═══ Supplied data ═══

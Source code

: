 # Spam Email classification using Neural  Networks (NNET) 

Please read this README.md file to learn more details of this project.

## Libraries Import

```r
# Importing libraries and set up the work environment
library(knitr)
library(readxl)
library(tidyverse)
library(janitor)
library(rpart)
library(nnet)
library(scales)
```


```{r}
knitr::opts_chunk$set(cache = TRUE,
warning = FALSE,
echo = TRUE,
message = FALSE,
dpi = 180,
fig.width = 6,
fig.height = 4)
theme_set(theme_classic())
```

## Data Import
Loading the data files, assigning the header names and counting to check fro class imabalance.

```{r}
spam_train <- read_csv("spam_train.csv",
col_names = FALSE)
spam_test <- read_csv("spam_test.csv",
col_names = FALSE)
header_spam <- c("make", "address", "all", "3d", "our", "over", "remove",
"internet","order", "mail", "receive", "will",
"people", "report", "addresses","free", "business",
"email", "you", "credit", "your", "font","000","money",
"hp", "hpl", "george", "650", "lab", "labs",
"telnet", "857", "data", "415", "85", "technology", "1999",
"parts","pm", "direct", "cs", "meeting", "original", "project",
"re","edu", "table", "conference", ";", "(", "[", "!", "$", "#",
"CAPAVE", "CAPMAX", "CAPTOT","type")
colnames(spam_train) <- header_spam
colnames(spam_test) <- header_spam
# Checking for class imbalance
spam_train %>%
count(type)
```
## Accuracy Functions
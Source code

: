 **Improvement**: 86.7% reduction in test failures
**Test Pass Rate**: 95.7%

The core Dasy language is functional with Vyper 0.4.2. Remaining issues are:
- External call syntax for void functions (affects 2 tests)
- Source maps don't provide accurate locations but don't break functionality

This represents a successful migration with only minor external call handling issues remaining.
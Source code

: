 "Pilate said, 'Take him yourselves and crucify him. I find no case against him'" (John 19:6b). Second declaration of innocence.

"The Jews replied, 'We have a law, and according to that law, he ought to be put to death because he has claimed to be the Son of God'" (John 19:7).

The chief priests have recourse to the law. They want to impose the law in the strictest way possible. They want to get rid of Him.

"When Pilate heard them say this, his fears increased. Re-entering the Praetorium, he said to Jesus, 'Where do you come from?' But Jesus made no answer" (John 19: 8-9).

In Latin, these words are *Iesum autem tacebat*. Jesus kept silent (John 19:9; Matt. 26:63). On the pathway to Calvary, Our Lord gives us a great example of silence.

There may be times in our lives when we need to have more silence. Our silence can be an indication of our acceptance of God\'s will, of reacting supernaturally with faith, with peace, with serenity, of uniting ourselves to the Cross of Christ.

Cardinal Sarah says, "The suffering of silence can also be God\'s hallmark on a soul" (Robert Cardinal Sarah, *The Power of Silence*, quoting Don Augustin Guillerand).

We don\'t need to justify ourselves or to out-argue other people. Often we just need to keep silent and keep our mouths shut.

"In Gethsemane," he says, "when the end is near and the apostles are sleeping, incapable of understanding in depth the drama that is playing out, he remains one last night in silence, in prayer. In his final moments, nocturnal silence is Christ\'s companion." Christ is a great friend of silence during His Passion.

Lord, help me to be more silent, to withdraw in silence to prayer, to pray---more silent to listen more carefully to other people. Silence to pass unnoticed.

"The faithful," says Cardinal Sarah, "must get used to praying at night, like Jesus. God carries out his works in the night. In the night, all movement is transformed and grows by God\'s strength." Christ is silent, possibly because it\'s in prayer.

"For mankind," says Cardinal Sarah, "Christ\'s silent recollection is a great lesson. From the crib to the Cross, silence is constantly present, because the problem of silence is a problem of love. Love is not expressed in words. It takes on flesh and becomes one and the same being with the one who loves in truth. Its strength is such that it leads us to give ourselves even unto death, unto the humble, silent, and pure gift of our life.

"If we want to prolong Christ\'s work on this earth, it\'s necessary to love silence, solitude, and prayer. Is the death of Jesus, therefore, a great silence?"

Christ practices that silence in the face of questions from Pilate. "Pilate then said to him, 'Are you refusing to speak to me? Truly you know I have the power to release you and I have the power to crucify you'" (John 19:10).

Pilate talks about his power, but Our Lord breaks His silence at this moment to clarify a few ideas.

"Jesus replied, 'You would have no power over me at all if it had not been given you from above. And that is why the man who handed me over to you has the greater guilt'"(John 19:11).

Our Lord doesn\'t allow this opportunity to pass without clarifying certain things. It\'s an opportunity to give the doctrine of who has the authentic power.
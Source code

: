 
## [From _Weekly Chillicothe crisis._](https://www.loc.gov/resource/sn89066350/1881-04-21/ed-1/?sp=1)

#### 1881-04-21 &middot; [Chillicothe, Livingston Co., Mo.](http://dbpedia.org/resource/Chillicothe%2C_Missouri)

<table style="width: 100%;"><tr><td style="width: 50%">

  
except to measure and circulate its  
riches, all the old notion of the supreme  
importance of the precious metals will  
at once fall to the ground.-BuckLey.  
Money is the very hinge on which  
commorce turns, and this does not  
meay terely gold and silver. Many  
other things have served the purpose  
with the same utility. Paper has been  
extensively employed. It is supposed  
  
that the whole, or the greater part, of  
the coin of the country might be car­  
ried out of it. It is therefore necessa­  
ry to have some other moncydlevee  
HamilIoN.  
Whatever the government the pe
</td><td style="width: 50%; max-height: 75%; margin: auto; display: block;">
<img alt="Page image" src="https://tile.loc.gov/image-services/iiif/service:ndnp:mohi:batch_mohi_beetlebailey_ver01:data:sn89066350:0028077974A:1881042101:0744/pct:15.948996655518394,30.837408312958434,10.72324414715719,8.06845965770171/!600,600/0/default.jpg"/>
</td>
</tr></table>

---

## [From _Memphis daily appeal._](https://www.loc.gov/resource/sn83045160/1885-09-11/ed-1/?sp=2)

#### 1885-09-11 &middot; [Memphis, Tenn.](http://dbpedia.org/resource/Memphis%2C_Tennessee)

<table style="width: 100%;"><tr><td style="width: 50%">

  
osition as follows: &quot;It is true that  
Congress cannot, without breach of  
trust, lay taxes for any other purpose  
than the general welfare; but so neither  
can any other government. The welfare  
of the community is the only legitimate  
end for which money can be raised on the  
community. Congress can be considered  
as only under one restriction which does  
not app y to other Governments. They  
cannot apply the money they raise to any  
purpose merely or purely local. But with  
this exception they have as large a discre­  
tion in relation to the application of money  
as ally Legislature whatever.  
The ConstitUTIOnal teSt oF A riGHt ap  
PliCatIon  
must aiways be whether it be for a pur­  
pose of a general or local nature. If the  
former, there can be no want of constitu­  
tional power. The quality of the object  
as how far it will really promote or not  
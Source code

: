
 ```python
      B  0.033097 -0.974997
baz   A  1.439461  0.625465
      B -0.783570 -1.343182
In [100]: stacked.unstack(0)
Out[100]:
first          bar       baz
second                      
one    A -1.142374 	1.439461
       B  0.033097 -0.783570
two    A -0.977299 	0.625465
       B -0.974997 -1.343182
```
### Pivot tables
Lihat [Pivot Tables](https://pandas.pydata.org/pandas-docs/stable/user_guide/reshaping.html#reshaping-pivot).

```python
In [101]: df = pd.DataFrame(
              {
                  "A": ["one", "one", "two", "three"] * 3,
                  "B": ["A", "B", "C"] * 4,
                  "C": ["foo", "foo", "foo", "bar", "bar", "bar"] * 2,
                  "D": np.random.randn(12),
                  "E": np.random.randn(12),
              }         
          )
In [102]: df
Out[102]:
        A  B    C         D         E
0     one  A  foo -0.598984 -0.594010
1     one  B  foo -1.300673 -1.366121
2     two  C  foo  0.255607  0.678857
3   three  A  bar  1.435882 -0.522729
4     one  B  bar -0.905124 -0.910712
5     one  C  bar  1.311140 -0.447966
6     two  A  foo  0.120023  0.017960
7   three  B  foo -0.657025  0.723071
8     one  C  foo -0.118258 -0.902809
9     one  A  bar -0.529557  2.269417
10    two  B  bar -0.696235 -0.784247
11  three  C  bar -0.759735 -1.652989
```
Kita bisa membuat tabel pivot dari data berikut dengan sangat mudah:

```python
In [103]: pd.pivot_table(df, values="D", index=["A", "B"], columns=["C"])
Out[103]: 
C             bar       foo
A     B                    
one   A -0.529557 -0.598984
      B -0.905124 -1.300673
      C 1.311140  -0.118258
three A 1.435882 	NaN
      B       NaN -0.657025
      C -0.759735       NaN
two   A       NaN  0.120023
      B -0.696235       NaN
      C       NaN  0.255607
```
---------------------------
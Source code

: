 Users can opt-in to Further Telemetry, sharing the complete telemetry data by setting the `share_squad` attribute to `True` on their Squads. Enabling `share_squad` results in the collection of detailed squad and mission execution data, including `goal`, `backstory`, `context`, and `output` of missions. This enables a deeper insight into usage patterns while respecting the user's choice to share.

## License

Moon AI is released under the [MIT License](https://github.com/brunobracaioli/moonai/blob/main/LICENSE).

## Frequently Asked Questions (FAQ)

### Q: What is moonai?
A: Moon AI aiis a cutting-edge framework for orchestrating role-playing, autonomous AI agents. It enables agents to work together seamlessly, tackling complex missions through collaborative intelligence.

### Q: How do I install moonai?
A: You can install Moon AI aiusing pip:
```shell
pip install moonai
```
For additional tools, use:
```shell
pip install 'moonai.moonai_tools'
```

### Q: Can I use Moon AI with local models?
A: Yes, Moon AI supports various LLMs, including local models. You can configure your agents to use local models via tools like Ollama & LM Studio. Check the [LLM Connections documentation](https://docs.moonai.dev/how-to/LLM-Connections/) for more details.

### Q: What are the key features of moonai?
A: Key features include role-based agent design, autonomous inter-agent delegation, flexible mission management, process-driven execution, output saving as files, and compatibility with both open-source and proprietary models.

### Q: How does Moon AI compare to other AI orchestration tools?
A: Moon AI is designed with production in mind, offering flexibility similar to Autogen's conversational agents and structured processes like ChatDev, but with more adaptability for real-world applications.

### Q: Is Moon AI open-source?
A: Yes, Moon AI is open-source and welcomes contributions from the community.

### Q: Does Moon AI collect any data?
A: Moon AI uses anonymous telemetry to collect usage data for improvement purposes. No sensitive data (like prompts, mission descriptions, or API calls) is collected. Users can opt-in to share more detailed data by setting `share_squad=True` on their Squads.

═══

### Directions for this task
Starting with the line with "it\'s in prayer." above and going on through the line with "Pilate talks about", transcribe every line exactly, both ends included, and add nothing.

### Response box
"The faithful," says Cardinal Sarah, "must get used to praying at night, like Jesus. God carries out his works in the night. In the night, all movement is transformed and grows by God\'s strength." Christ is silent, possibly because it\'s in prayer.

"For mankind," says Cardinal Sarah, "Christ\'s silent recollection is a great lesson. From the crib to the Cross, silence is constantly present, because the problem of silence is a problem of love. Love is not expressed in words. It takes on flesh and becomes one and the same being with the one who loves in truth. Its strength is such that it leads us to give ourselves even unto death, unto the humble, silent, and pure gift of our life.

"If we want to prolong Christ\'s work on this earth, it\'s necessary to love silence, solitude, and prayer. Is the death of Jesus, therefore, a great silence?"

Christ practices that silence in the face of questions from Pilate. "Pilate then said to him, 'Are you refusing to speak to me? Truly you know I have the power to release you and I have the power to crucify you'" (John 19:10).

Pilate talks about his power, but Our Lord breaks His silence at this moment to clarify a few ideas.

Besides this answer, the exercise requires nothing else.